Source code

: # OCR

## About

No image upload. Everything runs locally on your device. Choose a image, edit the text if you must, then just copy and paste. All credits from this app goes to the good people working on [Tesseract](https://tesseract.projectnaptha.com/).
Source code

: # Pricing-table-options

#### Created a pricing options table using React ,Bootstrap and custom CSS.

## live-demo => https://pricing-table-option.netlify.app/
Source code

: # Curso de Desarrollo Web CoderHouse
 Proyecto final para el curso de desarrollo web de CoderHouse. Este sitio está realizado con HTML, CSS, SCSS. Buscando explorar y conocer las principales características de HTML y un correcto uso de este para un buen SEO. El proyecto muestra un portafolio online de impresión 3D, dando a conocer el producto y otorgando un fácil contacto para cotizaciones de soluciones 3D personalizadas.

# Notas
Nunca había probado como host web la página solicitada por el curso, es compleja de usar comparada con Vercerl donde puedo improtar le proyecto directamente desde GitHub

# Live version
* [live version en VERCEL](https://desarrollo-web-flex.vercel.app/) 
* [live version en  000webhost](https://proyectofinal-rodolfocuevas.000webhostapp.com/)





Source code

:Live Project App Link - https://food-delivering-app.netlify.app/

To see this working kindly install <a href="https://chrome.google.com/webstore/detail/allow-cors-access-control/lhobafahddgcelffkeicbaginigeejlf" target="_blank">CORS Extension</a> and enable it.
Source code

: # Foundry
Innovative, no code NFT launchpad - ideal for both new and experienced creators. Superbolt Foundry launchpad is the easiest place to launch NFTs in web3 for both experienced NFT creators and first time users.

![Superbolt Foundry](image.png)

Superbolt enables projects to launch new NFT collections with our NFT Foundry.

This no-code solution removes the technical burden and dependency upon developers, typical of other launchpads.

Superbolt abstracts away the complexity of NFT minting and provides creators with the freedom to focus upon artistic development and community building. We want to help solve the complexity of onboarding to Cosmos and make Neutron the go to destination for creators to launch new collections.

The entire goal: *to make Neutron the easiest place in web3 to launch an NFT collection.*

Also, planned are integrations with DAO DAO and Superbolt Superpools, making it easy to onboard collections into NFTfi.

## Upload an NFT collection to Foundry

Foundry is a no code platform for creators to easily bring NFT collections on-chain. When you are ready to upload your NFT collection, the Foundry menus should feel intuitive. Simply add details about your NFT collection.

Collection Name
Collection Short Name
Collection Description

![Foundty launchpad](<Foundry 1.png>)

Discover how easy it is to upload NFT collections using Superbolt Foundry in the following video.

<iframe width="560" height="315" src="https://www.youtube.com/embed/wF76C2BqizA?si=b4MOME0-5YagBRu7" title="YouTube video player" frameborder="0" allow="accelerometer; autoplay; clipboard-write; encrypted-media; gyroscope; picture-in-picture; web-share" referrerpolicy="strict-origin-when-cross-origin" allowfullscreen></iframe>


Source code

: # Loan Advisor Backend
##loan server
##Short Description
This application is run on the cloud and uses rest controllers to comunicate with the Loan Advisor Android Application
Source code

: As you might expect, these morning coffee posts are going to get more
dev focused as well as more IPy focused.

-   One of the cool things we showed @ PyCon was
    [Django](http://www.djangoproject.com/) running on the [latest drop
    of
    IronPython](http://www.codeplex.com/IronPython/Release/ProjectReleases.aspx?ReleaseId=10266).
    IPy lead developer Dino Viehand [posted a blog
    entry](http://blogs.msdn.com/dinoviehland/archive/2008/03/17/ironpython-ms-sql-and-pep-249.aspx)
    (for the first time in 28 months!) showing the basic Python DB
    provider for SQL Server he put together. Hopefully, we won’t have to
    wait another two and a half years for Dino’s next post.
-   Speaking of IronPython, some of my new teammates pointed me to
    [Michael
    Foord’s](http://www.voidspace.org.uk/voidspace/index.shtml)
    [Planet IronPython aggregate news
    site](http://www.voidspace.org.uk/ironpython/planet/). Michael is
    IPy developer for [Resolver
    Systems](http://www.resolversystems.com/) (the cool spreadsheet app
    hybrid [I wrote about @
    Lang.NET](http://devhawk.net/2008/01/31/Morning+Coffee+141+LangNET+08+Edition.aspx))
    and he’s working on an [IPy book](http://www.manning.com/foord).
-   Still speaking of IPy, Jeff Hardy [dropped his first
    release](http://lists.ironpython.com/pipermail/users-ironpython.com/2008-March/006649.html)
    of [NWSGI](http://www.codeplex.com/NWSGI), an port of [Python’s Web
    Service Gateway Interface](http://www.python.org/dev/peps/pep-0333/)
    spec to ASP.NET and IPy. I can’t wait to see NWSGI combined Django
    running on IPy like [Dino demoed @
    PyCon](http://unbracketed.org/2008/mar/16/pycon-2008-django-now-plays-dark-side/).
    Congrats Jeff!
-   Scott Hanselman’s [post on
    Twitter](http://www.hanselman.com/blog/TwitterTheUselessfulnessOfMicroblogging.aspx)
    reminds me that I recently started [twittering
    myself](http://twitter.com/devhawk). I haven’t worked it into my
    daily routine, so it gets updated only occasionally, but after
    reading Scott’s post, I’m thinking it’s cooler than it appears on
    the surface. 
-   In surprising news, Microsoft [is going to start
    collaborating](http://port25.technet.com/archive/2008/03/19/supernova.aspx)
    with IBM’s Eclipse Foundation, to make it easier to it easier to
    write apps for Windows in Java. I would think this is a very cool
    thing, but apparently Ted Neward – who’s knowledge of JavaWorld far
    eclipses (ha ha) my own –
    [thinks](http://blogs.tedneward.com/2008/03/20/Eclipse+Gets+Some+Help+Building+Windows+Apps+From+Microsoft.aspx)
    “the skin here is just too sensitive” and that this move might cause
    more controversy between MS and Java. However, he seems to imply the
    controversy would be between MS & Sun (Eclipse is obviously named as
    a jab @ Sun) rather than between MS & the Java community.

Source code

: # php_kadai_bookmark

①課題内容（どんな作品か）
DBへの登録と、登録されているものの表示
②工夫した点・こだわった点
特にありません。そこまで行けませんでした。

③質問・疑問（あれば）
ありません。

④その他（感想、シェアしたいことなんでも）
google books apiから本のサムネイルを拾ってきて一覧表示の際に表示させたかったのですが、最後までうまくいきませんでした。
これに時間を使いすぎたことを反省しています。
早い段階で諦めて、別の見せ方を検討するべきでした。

* About this task:
Go through the data, and copy each line in which the word "news" appears.

* Written solution:
    [Planet IronPython aggregate news
-   In surprising news, Microsoft [is going to start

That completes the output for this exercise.